** What is needed **
Collect each line of the entries that holds the string "values".

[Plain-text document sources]
┄┄┄┄┄┄

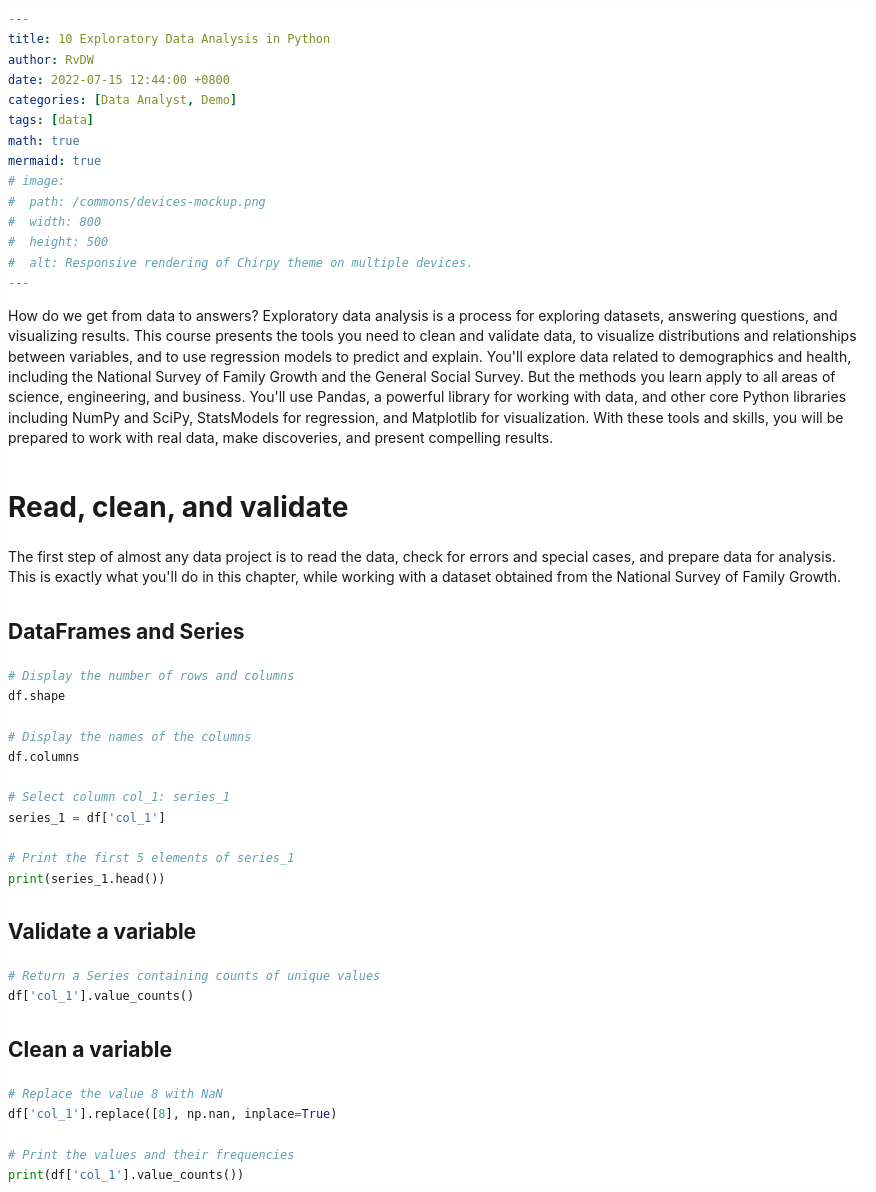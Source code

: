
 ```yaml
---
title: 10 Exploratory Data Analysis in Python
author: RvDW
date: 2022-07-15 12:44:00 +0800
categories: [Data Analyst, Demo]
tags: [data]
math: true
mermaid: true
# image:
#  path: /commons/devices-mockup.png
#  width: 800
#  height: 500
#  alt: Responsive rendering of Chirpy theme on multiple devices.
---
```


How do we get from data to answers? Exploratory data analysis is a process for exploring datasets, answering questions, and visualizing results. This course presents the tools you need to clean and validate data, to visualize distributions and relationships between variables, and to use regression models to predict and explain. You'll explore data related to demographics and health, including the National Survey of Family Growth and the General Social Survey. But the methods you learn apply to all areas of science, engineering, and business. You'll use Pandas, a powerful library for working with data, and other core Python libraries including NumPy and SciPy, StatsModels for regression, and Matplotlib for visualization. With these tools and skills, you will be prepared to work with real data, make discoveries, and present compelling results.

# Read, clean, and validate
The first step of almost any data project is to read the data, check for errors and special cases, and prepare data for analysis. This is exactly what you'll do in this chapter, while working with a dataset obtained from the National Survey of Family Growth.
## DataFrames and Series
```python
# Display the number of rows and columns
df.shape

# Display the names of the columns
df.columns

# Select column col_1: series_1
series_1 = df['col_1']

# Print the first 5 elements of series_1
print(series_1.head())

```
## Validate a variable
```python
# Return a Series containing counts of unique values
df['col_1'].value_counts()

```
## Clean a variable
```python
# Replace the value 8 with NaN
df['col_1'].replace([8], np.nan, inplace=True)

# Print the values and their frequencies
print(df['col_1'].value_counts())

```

┄┄┄┄┄┄

** Final answer **
# Return a Series containing counts of unique values
# Print the values and their frequencies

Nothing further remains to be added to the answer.